Pre Jackson Costs regime – maintaining the status quo
The Supreme Court handed down judgment yesterday in the landmark costs case of Coventry v Lawrence as to whether the system for the recovery of costs in civil litigation in England and Wales under the Access to Justice Act 1999 (“the Act”) is compatible with the European Convention on Human Rights.
Background
The underlying case centered on a nuisance claim brought against the owners and landlords of a speedway track.
The Claimant/Appellants, the owners of a bungalow, succeeded in the High Court and in the Supreme Court on a successful appeal recovering £20,000 in damages and were awarded 60% of their costs assessed on the standard basis. Because the Claimant’s/Appellants lawyers were acting under a CFA the Respondents were also therefore liable to pay 60% of i) a success fee and ii) an After the Event (ATE) insurance premium.
The Respondents acknowledged that they could not challenge their liability to pay the Appellant’s base costs but challenged their liability to pay the success fee and ATE premium on the basis that it would infringe their rights under Article 6 of the European Convention on Human Rights if they were liable for those sums.
The Judgment
By a majority of 5 – 2 the Supreme Court held that the regime under the Act is compatible with the European Convention on Human Rights with the result that the success fee under a CFA and ATE premium are still recoverable from the losing party in respect of CFAs and ATE insurance policies entered into before 1 April 2013.
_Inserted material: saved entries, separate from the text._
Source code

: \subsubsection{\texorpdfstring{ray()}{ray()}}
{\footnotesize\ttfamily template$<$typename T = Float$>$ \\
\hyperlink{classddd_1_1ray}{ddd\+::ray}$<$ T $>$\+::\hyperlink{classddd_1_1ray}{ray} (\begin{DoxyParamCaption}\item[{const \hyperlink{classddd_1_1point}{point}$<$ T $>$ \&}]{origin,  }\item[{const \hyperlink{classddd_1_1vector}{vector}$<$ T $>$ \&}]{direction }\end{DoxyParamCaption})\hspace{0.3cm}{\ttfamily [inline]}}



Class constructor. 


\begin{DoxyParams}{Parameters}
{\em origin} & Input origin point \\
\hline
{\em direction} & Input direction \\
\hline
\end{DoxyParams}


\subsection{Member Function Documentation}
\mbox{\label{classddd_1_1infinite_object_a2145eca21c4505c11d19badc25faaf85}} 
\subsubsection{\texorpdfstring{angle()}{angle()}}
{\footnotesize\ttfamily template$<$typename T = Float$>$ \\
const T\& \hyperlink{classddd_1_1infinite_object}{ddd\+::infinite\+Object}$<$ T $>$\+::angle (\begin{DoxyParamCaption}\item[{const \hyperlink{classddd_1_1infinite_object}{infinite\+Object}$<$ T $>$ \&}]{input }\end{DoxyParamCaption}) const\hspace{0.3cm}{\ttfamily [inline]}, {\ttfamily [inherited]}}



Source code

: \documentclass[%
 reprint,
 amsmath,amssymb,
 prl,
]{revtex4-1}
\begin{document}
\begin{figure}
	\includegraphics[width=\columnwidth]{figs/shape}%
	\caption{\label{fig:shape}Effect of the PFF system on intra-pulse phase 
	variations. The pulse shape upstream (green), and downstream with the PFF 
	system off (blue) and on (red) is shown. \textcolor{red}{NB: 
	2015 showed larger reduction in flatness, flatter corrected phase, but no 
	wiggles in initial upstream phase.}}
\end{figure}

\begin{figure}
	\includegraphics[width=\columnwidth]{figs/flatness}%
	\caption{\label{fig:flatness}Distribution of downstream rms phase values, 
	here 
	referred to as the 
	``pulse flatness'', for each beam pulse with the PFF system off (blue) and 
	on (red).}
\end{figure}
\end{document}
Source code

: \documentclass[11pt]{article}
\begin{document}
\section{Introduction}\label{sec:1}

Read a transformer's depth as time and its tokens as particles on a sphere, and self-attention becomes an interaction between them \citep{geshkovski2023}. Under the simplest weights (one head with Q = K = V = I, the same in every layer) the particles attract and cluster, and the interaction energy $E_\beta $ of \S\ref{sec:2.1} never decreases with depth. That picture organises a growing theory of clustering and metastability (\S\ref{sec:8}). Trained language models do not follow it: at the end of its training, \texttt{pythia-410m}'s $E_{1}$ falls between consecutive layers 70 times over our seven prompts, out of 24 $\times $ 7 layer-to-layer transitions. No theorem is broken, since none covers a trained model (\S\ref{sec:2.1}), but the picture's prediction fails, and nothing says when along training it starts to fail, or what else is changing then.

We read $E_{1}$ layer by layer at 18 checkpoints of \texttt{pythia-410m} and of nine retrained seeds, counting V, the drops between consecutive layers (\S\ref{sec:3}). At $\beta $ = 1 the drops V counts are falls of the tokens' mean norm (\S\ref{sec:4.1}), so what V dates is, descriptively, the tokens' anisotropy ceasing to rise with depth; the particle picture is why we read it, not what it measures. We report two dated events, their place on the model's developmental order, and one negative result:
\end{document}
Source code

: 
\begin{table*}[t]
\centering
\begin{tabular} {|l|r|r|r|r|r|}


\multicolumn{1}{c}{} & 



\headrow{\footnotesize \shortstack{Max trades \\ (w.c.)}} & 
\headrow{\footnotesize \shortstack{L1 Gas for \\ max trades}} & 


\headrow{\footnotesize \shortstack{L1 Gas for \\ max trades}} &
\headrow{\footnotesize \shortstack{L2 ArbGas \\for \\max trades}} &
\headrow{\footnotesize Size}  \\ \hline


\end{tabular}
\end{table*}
Whilst their Lordships recognised that the regime under the Act had the potential to place Defendants under considerable pressure to settle given the potential level of costs the Court held that by reference to the generality of cases the regime under the Act was justified by the need to widen access to justice following withdrawal of legal aid ii) was made following wide consultation and iii) was within the area of discretionary judgment of the legislature.
This decision is a grounded in pragmatism and does at least for now provide a conclusive answer to this issue.
There is the possibility that the decision could be further appealed to Strasbourg but it remains to be seen if the respondents will take this course.